Adiknya sudah meninggal.

Kuroko Tetsuya sudah mati.

Saat itu, yang niat awalnya Akashi ingin menenangkan Kise, malah tubuhnya runtuh di pelukan saudara pirangnya. Kesadarannya hanya tersisa seperempat, dia mulai ditelan kegelapan.

Lalu, dia melihat sesuatu.

Seorang wanita berambut merah panjang, yang berjalan menuntun seorang anak berambut biru.

Okaa-san dan Tetsuya.

Mereka berdua berjalan menuju cahaya yang menyilaukan.

"Jangan...!"

Tahu apa yang akan terjadi jika ia tak menghentikan mereka, Akashi berlari mengejar keduanya, sebelum salah satu dari mereka sempat melangkah masuk ke dalam pintu.

"Jangan bawa Tetsuya, Kaasan!" Akashi akhirnya berhasil menahan pergelangan tangan adiknya. Keduanya menoleh ke arah Akashi. Wajah mereka hanya terlihat setengah karena tertutupi rambut masing-masing.

Tetsuya mendongak, tapi Akashi tetap tidak bisa melihat jelas wajah saudaranya itu. "Tetsuya, kau tidak boleh ikut! Dengar, aku tidak mengizinkanmu... Kami masih membutuhkanmu!" Ia memperkuat cengkraman pada tangannya, tidak peduli itu bisa membuat tangan adiknya hancur. Akashi hanya ingin adiknya diam di sini, bersamanya, bersama saudaranya yang lain. Ia belum siap untuk kehilangan adiknya.

Yang dipanggil 'Tetsuya' bergeming untuk sesaat, kembali menatap wanita berambut merah.

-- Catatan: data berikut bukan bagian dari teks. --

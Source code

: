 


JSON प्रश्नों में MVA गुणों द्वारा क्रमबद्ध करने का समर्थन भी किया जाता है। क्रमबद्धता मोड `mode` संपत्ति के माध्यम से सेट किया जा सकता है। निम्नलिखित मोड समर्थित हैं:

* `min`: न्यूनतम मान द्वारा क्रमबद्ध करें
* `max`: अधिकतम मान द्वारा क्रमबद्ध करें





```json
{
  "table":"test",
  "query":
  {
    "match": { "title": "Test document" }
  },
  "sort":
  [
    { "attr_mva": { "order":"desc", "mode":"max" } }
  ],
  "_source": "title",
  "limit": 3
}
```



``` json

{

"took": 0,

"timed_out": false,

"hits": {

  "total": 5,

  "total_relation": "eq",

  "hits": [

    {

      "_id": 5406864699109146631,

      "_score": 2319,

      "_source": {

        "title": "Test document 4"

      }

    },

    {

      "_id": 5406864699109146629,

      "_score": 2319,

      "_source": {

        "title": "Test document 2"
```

Cukup lama mereka saling bertukar pandang, sebelum... yang lebih kecil melepas paksa gandengan tangan sang ibu.

Akashi membulatkan matanya, kala tangan mungil yang satunya balik menggenggam tangannya.

.

.

.

"-Akashicchi! Akashicchi! Midorimacchi, bagaimana ini...!? Akashicchi pingsan!"

"Bawa dia ke ruang rawat! Kau bisa menggendongnya, kan, Kise?"

"Aku... aku tidak tahu... aku merasa begitu lemas... aku tidak yakin bisa menggendongnya..."

"Murasakibara-"

Murasakibara jatuh terduduk. Tangannya memegang dadanya, sebelum meremas kaus seragam Teiko miliknya.

"... sakit... " bisiknya, namun masih bisa terdengar oleh Midorima. "Dadaku sakit sekali... Mido-chin, kurasa aku juga sakit."

Melihat air mata yang mengalir deras di pipi Murasakibara, membuat hati Midorima goyah.

Ia sampai lupa untuk mengekspresikan emosinya.

Kise menangis sambil memeluk tubuh kecil Akashi, mencoba membangunkkan saudara merahnya yang pingsan karena syok.

Murasakibara diam memandang lantai sambil menangis dalam diam.

Aomine... Midorima masih memegang lengannya, menahannya agar tak mengamuk. Tapi sekarang saudara hitamnya jadi tenang tak bersua. Midorima mencoba menengok, sedikit menunduk, melihat wajah Aomine, dan betapa terkejutnya ia ketika menemukan wajah syok Aomine, dengan mulut sedikit terbuka, dan mata yang lurus menatap ruang tempat Kuroko Tetsuya ditangani. Ruang di mana tubuh tak bernyawa adiknya berada.

Tubuh tak bernyawa... adiknya?

Saat itu juga, cengkramannya pada tangan Aomine melemah. Midorima mundur perlahan sampai tubuhnya menabrak tembok, dan merosot. Ia menunduk, tangannya menelusuri rambutnya, sebelum ia jambak keras surai hijaunya itu.

"Akashicchi?! Midorimacchi, Akashicchi sadar! Mi-"

"D-DOKTER!"

Omongan Kise terpotong oleh suara suster yang baru saja keluar dari dalam ruang UGD.

"...J-jantungnya... JANTUNG PASIEN KEMBALI BERDETAK!"